After locating the line with "Hand spent his", retype it and every later line exactly, stopping at the end of the records.

Input:

=======

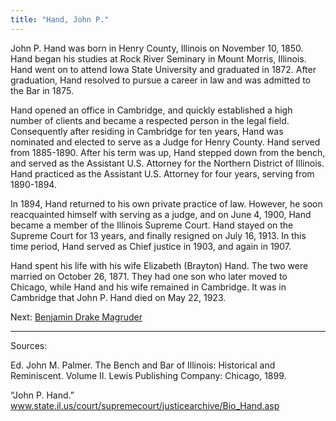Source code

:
 ```yaml
---
title: "Hand, John P."
---
```


John P. Hand was born in Henry County, Illinois on November 10, 1850. Hand began his studies at Rock River Seminary in Mount Morris, Illinois. Hand went on to attend Iowa State University and graduated in 1872. After graduation, Hand resolved to pursue a career in law and was admitted to the Bar in 1875.

Hand opened an office in Cambridge, and quickly established a high number of clients and became a respected person in the legal field. Consequently after residing in Cambridge for ten years, Hand was nominated and elected to serve as a Judge for Henry County. Hand served from 1885-1890. After his term was up, Hand stepped down from the bench, and served as the Assistant U.S. Attorney for the Northern District of Illinois. Hand practiced as the Assistant U.S. Attorney for four years, serving from 1890-1894.

In 1894, Hand returned to his own private practice of law. However, he soon reacquainted himself with serving as a judge, and on June 4, 1900, Hand became a member of the Illinois Supreme Court. Hand stayed on the Supreme Court for 13 years, and finally resigned on July 16, 1913. In this time period, Hand served as Chief justice in 1903, and again in 1907.

Hand spent his life with his wife Elizabeth (Brayton) Hand. The two were married on October 26, 1871. They had one son who later moved to Chicago, while Hand and his wife remained in Cambridge. It was in Cambridge that John P. Hand died on May 22, 1923.

Next:  [Benjamin Drake Magruder](/legal/judges/benjamindrakemagruder/)

---
Sources:

Ed. John M. Palmer. The Bench and Bar of Illinois: Historical and Reminiscent. Volume II. Lewis Publishing Company: Chicago, 1899.

“John P. Hand.” www.state.il.us/court/supremecourt/justicearchive/Bio_Hand.asp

=======

Answer section:
Hand spent his life with his wife Elizabeth (Brayton) Hand. The two were married on October 26, 1871. They had one son who later moved to Chicago, while Hand and his wife remained in Cambridge. It was in Cambridge that John P. Hand died on May 22, 1923.

Next:  [Benjamin Drake Magruder](/legal/judges/benjamindrakemagruder/)

---
Sources:

Ed. John M. Palmer. The Bench and Bar of Illinois: Historical and Reminiscent. Volume II. Lewis Publishing Company: Chicago, 1899.

“John P. Hand.” www.state.il.us/court/supremecourt/justicearchive/Bio_Hand.asp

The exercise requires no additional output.